36. Bölüm: Çaylar ve Kurabiyeler

661 89 27
                                    

03

Oops! This image does not follow our content guidelines. To continue publishing, please remove it or upload a different image.

03.04.1978

Capella Black, adeta Hogwarts'ın içinde dört dönüyordu.

Bakmadığı yer, girmediği delik kalmamıştı ama bir türlü aradığı kişiyi, yani Remus Lupin'i bulamamıştı. Zindanlara bile inmişti ama yer yarılmıştı da içine girmişti sanki. Çocuk hiçbir yerde yoktu.

Onu James'in doğum günü partisinde öpmesinin üzerinden tamı tamına, koskoca bir hafta geçmişti ve hem o, hem de Capella deliler gibi kaçıyorlardı birbirlerinden. Capella çekiniyordu ama Remus utancından ölüyor gibiydi. Yemek masasında ondan en uzak köşelerde oturuyor, ortak salonda Capella olunca yatakhânesine çekiliyordu.

Artık buna bir dur demenin zamanının geldiğini düşünüyordu Capella. Sonuçta Remus onu öptü diye kıyamet kopmamaştı ya... Eninde sonunda konuşacaklardı ve o gün ne kadar erken gelirse ikisi içinde en iyisi olacaktı.

Son kez üçüncü katı kontrol ederken omuzlarını düşürdü pes edercesine. Yoktu işte hiçbir yerde, daha fazla aramanın anlamı yoktu. Ne de olsa aynı binada değiller miydi? Elbet onu yakalayacağı bir an gelecekti.

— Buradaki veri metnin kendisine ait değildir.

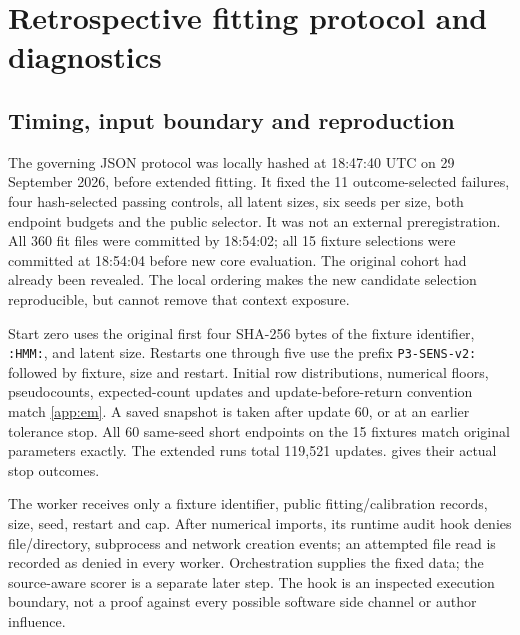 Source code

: 
\FloatBarrier

\section{Retrospective fitting protocol and diagnostics}\label{app:sensitivity}
\subsection{Timing, input boundary and reproduction}
The governing JSON protocol was locally hashed at 18:47:40 UTC on 29 September 2026, before extended fitting. It fixed the 11 outcome-selected failures, four hash-selected passing controls, all latent sizes, six seeds per size, both endpoint budgets and the public selector. It was not an external preregistration. All 360 fit files were committed by 18:54:02; all 15 fixture selections were committed at 18:54:04 before new core evaluation. The original cohort had already been revealed. The local ordering makes the new candidate selection reproducible, but cannot remove that context exposure.

Start zero uses the original first four SHA-256 bytes of the fixture identifier, \texttt{:HMM:}, and latent size. Restarts one through five use the prefix \texttt{P3-SENS-v2:} followed by fixture, size and restart. Initial row distributions, numerical floors, pseudocounts, expected-count updates and update-before-return convention match \cref{app:em}. A saved snapshot is taken after update 60, or at an earlier tolerance stop. All 60 same-seed short endpoints on the 15 fixtures match original parameters exactly. The extended runs total 119,521 updates.  gives their actual stop outcomes.

The worker receives only a fixture identifier, public fitting/calibration records, size, seed, restart and cap. After numerical imports, its runtime audit hook denies file/directory, subprocess and network creation events; an attempted file read is recorded as denied in every worker. Orchestration supplies the fixed data; the source-aware scorer is a separate later step. The hook is an inspected execution boundary, not a proof against every possible software side channel or author influence.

Geri Gryffindor ortak salonuna dönmek için öbür koridora sapmıştı ki bedeni bir başka bedenle sertçe çarpıştı. Burnu sert bir göğüse çarptığı için sızlamaya başlarken beline o tanıdık kollar dolanmış, sızlayan burnuna ise aşinası olduğu bir koku dolmuştu.

"Sabahtandır fareler gibi etrafta dört dönüyorsun. Kuyruk bile senin kadar efor sarfetmemiştir." Konuşan kişiye çevirdi bakışlarını. James Potter. Kendisine engel olamayıp iç çektiğinde ciğerleri çocuğun kokusuyla doldu.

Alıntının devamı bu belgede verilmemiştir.